TASK DETAILS = Scan the material for the string "have" and copy out every line in which it occurs.

== EXCERPTED RECORDS

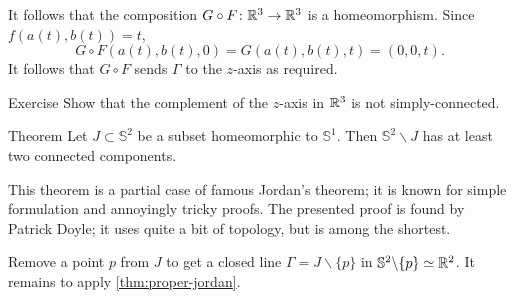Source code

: It follows that the composition $G\circ F\colon\mathbb{R}^3\to\mathbb{R}^3$ is a homeomorphism.
Since $f(a(t),b(t))=t$,
\[G\circ F(a(t),b(t),0)=G(a(t),b(t),t)=(0,0,t).\]
It follows that $G\circ F$ sends $\Gamma$ to the $z$-axis as required.
\qeds

\begin{thm}{Exercise}\label{ex:z-axis}
Show that the complement of the $z$-axis in $\mathbb{R}^3$ is not simply-connected.
\end{thm}

\begin{thm}{Theorem}
Let $J\subset\mathbb{S}^2$ be a subset homeomorphic to $\mathbb{S}^1$.
Then $\mathbb{S}^2\backslash J$ has at least two connected components. 
\end{thm}

This theorem is a partial case of famous Jordan's theorem;
it is known for simple formulation and annoyingly tricky proofs.
The presented proof is found by Patrick Doyle; 
it uses quite a bit of topology, but is among the shortest.

Remove a point $p$ from $J$ to get a closed line $\Gamma=J\backslash\{p\}$ in $ \mathbb{S}^2\backslash\{p\}\simeq\mathbb{R}^2$.
It remains to apply \ref{thm:proper-jordan}.
\qeds
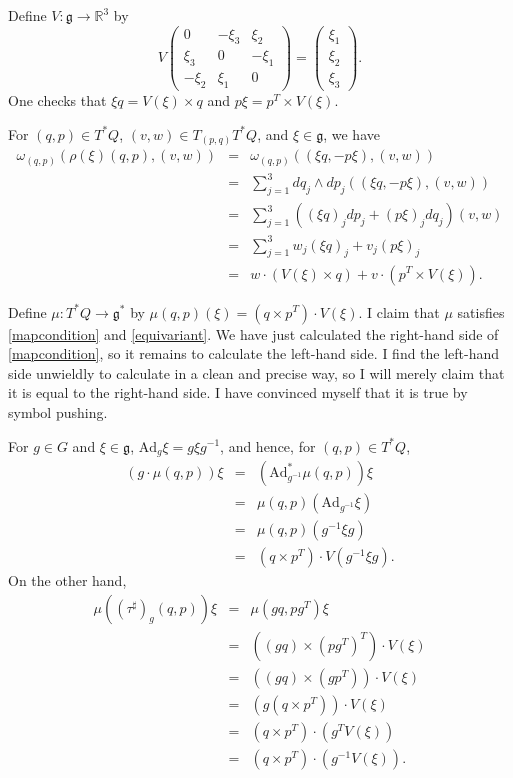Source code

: \documentclass{article}
\newcommand{\Ad}{\textrm{Ad}}
\begin{document}
Define $V:\mathfrak{g} \to \mathbb{R}^3$ by
\[
V \begin{pmatrix}0&-\xi_3&\xi_2\\
\xi_3&0&-\xi_1\\
-\xi_2&\xi_1&0\end{pmatrix}
=\begin{pmatrix}\xi_1\\\xi_2\\\xi_3\end{pmatrix}.
\]
One checks that $\xi q = V(\xi) \times q$ and $p\xi = p^T \times V(\xi)$. 

For $(q,p) \in T^*Q$, $(v,w) \in T_{(p,q)} T^*Q$, and $\xi \in \mathfrak{g}$, we have
\begin{eqnarray*}
\omega_{(q,p)}(\rho(\xi)(q,p),(v,w))&=&\omega_{(q,p)}((\xi q,-p\xi),(v,w))\\
&=&\sum_{j=1}^3 dq_j \wedge dp_j ((\xi q,-p\xi),(v,w))\\
&=&\sum_{j=1}^3 \left( (\xi q)_j dp_j + (p\xi)_j dq_j \right)(v,w)\\
&=&\sum_{j=1}^3 w_j (\xi q)_j + v_j (p\xi)_j\\
&=&w \cdot (V(\xi) \times q) + v \cdot (p^T \times V(\xi)).
\end{eqnarray*}

Define $\mu:T^*Q \to \mathfrak{g^*}$ by $\mu(q,p)(\xi)=(q \times p^T) \cdot V(\xi)$. I claim that $\mu$ satisfies \eqref{mapcondition} and \eqref{equivariant}.  We have just calculated the right-hand side
of \eqref{mapcondition}, so it remains to calculate the left-hand side. I find the left-hand side unwieldly to calculate in a clean and precise
way, so I will merely claim that it is equal to the right-hand side. I have convinced myself that it is true by symbol pushing.

For $g \in G$ and $\xi \in \mathfrak{g}$, $\Ad_g \xi=g\xi g^{-1}$, and hence, for $(q,p) \in T^*Q$,
\begin{eqnarray*}
(g\cdot \mu(q,p))\xi&=&\left(\Ad_{g^{-1}}^* \mu(q,p) \right)\xi\\
&=&\mu(q,p)(\Ad_{g^{-1}} \xi)\\
&=&\mu(q,p)(g^{-1}\xi g)\\
&=&(q \times p^T)\cdot V(g^{-1} \xi g).
\end{eqnarray*}
On the other hand,
\begin{eqnarray*}
\mu((\tau^\sharp)_g(q,p))\xi&=&\mu(gq,pg^T)\xi\\
&=&((gq) \times (pg^T)^T) \cdot V(\xi)\\
&=&((gq) \times (gp^T)) \cdot V(\xi)\\
&=&(g(q \times p^T)) \cdot V(\xi)\\
&=&(q \times p^T) \cdot (g^T V(\xi))\\
&=&(q \times p^T) \cdot (g^{-1} V(\xi)).
\end{eqnarray*}
\end{document}
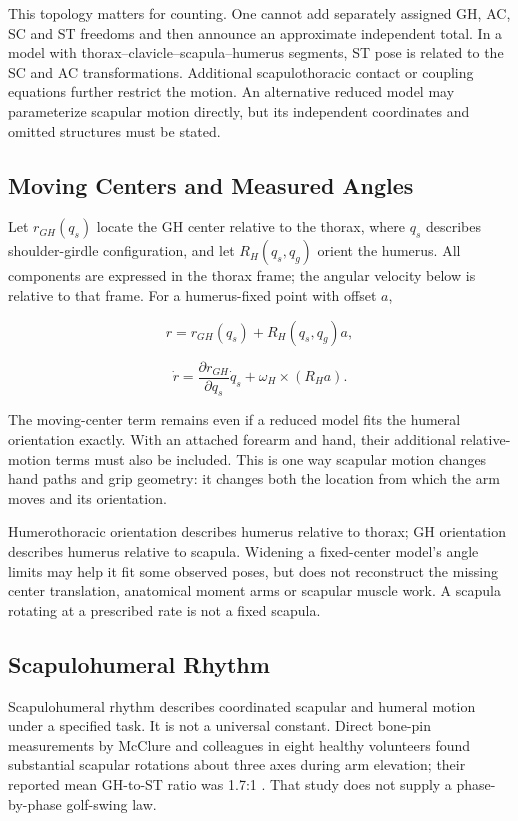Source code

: This topology matters for counting. One cannot add separately assigned GH, AC, SC and ST freedoms and then announce an approximate independent total. In a model with thorax--clavicle--scapula--humerus segments, ST pose is related to the SC and AC transformations. Additional scapulothoracic contact or coupling equations further restrict the motion. An alternative reduced model may parameterize scapular motion directly, but its independent coordinates and omitted structures must be stated.

\subsection{Moving Centers and Measured Angles}\label{moving-centers-and-measured-angles}

Let \(r_{GH}(q_s)\) locate the GH center relative to the thorax, where \(q_s\) describes shoulder-girdle configuration, and let \(R_H(q_s,q_g)\) orient the humerus. All components are expressed in the thorax frame; the angular velocity below is relative to that frame. For a humerus-fixed point with offset \(a\),

\[
r=r_{GH}(q_s)+R_H(q_s,q_g)a,
\]

\[
\dot r=\frac{\partial r_{GH}}{\partial q_s}\dot q_s
+\omega_H\times(R_Ha).
\]

The moving-center term remains even if a reduced model fits the humeral orientation exactly. With an attached forearm and hand, their additional relative-motion terms must also be included. This is one way scapular motion changes hand paths and grip geometry: it changes both the location from which the arm moves and its orientation.

Humerothoracic orientation describes humerus relative to thorax; GH orientation describes humerus relative to scapula. Widening a fixed-center model's angle limits may help it fit some observed poses, but does not reconstruct the missing center translation, anatomical moment arms or scapular muscle work. A scapula rotating at a prescribed rate is not a fixed scapula.

\subsection{Scapulohumeral Rhythm}\label{scapulohumeral-rhythm}

Scapulohumeral rhythm describes coordinated scapular and humeral motion under a specified task. It is not a universal constant. Direct bone-pin measurements by McClure and colleagues in eight healthy volunteers found substantial scapular rotations about three axes during arm elevation; their reported mean GH-to-ST ratio was 1.7:1 \citep{McClure2001Scapula}. That study does not supply a phase-by-phase golf-swing law.

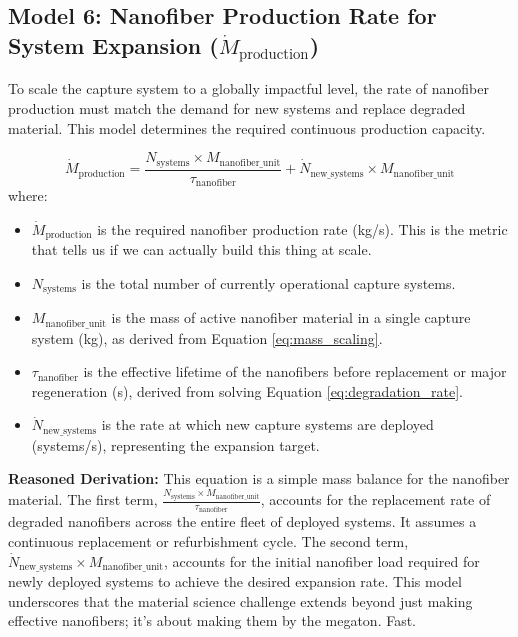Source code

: \documentclass[12pt]{article}
\begin{document}
\subsection*{Model 6: Nanofiber Production Rate for System Expansion (\(\dot{M}_{\text{production}}\))}
To scale the capture system to a globally impactful level, the rate of nanofiber production must match the demand for new systems and replace degraded material. This model determines the required continuous production capacity.

\begin{equation}
\dot{M}_{\text{production}} = \frac{N_{\text{systems}} \times M_{\text{nanofiber\_unit}}}{\tau_{\text{nanofiber}}} + \dot{N}_{\text{new\_systems}} \times M_{\text{nanofiber\_unit}}
\label{eq:production_rate}
\end{equation}
where:
\begin{itemize}
    \item \(\dot{M}_{\text{production}}\) is the required nanofiber production rate (kg/s). This is the metric that tells us if we can actually build this thing at scale.
    \item \(N_{\text{systems}}\) is the total number of currently operational capture systems.
    \item \(M_{\text{nanofiber\_unit}}\) is the mass of active nanofiber material in a single capture system (kg), as derived from Equation \ref{eq:mass_scaling}.
    \item \(\tau_{\text{nanofiber}}\) is the effective lifetime of the nanofibers before replacement or major regeneration (s), derived from solving Equation \ref{eq:degradation_rate}.
    \item \(\dot{N}_{\text{new\_systems}}\) is the rate at which new capture systems are deployed (systems/s), representing the expansion target.
\end{itemize}

\textbf{Reasoned Derivation:} This equation is a simple mass balance for the nanofiber material. The first term, \(\frac{N_{\text{systems}} \times M_{\text{nanofiber\_unit}}}{\tau_{\text{nanofiber}}}\), accounts for the replacement rate of degraded nanofibers across the entire fleet of deployed systems. It assumes a continuous replacement or refurbishment cycle. The second term, \(\dot{N}_{\text{new\_systems}} \times M_{\text{nanofiber\_unit}}\), accounts for the initial nanofiber load required for newly deployed systems to achieve the desired expansion rate. This model underscores that the material science challenge extends beyond just making effective nanofibers; it's about making them by the megaton. Fast.
\end{document}
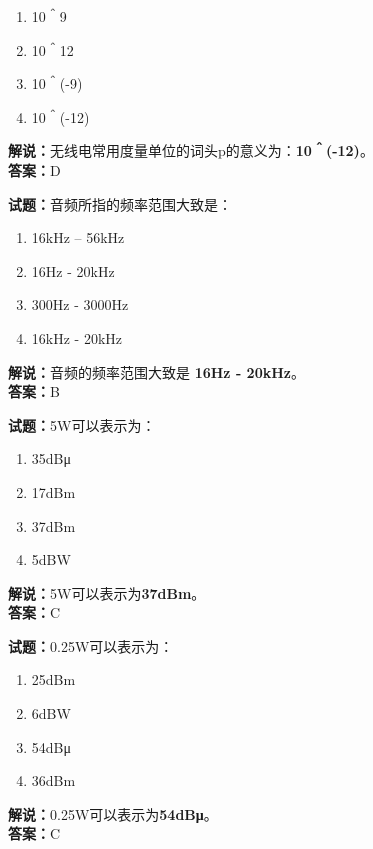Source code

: \documentclass{ctexbook}
\begin{document}
\begin{enumerate}[leftmargin=3em]
	\item 10＾9
	\item 10＾12
	\item 10＾(-9)
	\item 10＾(-12)
\end{enumerate}

\noindent\textbf{解说：}无线电常用度量单位的词头p的意义为：\textbf{10＾(-12)}。\\\noindent\textbf{答案：}D


\bigskip


\noindent\textbf{试题：}音频所指的频率范围大致是：

\begin{enumerate}[leftmargin=3em]
	\item 16kHz – 56kHz
	\item 16Hz - 20kHz
	\item 300Hz - 3000Hz
	\item 16kHz - 20kHz
\end{enumerate}

\noindent\textbf{解说：}音频的频率范围大致是 \textbf{16Hz - 20kHz}。\\\noindent\textbf{答案：}B %


\bigskip


\noindent\textbf{试题：}5W可以表示为：

\begin{enumerate}[leftmargin=3em]
	\item 35dBμ
	\item 17dBm
	\item 37dBm
	\item 5dBW
\end{enumerate}

\noindent\textbf{解说：}5W可以表示为\textbf{37dBm}。\\\noindent\textbf{答案：}C %


\bigskip


\noindent\textbf{试题：}0.25W可以表示为：

\begin{enumerate}[leftmargin=3em]
	\item 25dBm
	\item 6dBW
	\item 54dBμ
	\item 36dBm
\end{enumerate}

\noindent\textbf{解说：}0.25W可以表示为\textbf{54dBμ}。\\\noindent\textbf{答案：}C%
\end{document}
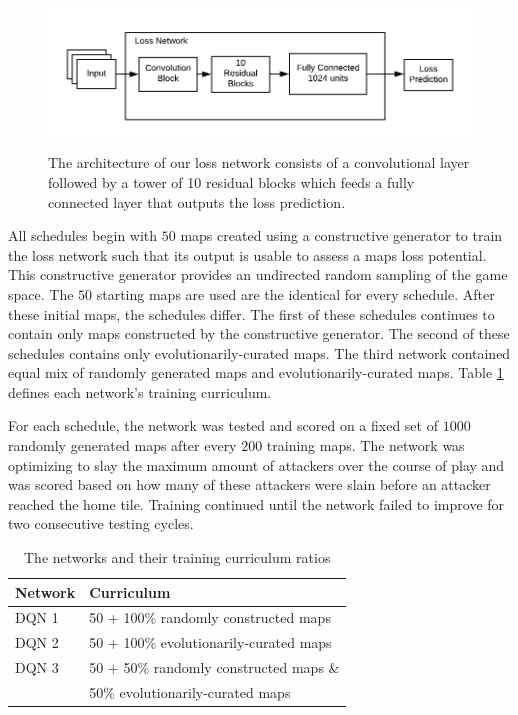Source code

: \documentclass[letterpaper]{article} %
\begin{document}
\begin{figure}[tb]
\begin{center}
\includegraphics[width=0.7200000000000001\linewidth,height=1.56in ]{graphics/loss-network.png}
\caption{The architecture of our loss network consists of a convolutional layer followed by a tower of 10 residual blocks which feeds a fully connected layer that outputs the loss prediction.}
\label{fig:loss-network-diagram}
\end{center}
\end{figure}

All schedules begin with $50$ maps created using a constructive generator to train the loss network such that its output is usable to assess a maps loss potential. This constructive generator provides an undirected random sampling of the game space. The $50$ starting maps are used are the identical for every schedule. After these initial maps, the schedules differ. The first of these schedules continues to contain only maps constructed by the constructive generator. The second of these schedules contains only evolutionarily-curated maps. The third network contained equal mix of randomly generated maps and evolutionarily-curated maps. Table \ref{table:networks} defines each network's training curriculum.

For each schedule, the network was tested and scored on a fixed set of $1000$ randomly generated maps after every $200$ training maps. The network was optimizing to slay the maximum amount of attackers over the course of play and was scored based on how many of these attackers were slain before an attacker reached the home tile. Training continued until the network failed to improve for two consecutive testing cycles.

\begin{table}[]
\begin{tabular}{|l|l|}
\hline
\textbf{Network} & \textbf{Curriculum} \\ \hline
DQN 1  & 50 + 100\% randomly constructed maps\\ \hline
DQN 2  & 50 + 100\% evolutionarily-curated maps\\ \hline
DQN 3  & 50 + 50\% randomly constructed maps \& \\
& 50\% evolutionarily-curated maps\\ \hline
\end{tabular}
\caption{The networks and their training curriculum ratios}
\label{table:networks}
\end{table}
\end{document}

====

TASK RESPONSE =
For $(q,p) \in T^*Q$, $(v,w) \in T_{(p,q)} T^*Q$, and $\xi \in \mathfrak{g}$, we have
Define $\mu:T^*Q \to \mathfrak{g^*}$ by $\mu(q,p)(\xi)=(q \times p^T) \cdot V(\xi)$. I claim that $\mu$ satisfies \eqref{mapcondition} and \eqref{equivariant}.  We have just calculated the right-hand side
way, so I will merely claim that it is equal to the right-hand side. I have convinced myself that it is true by symbol pushing.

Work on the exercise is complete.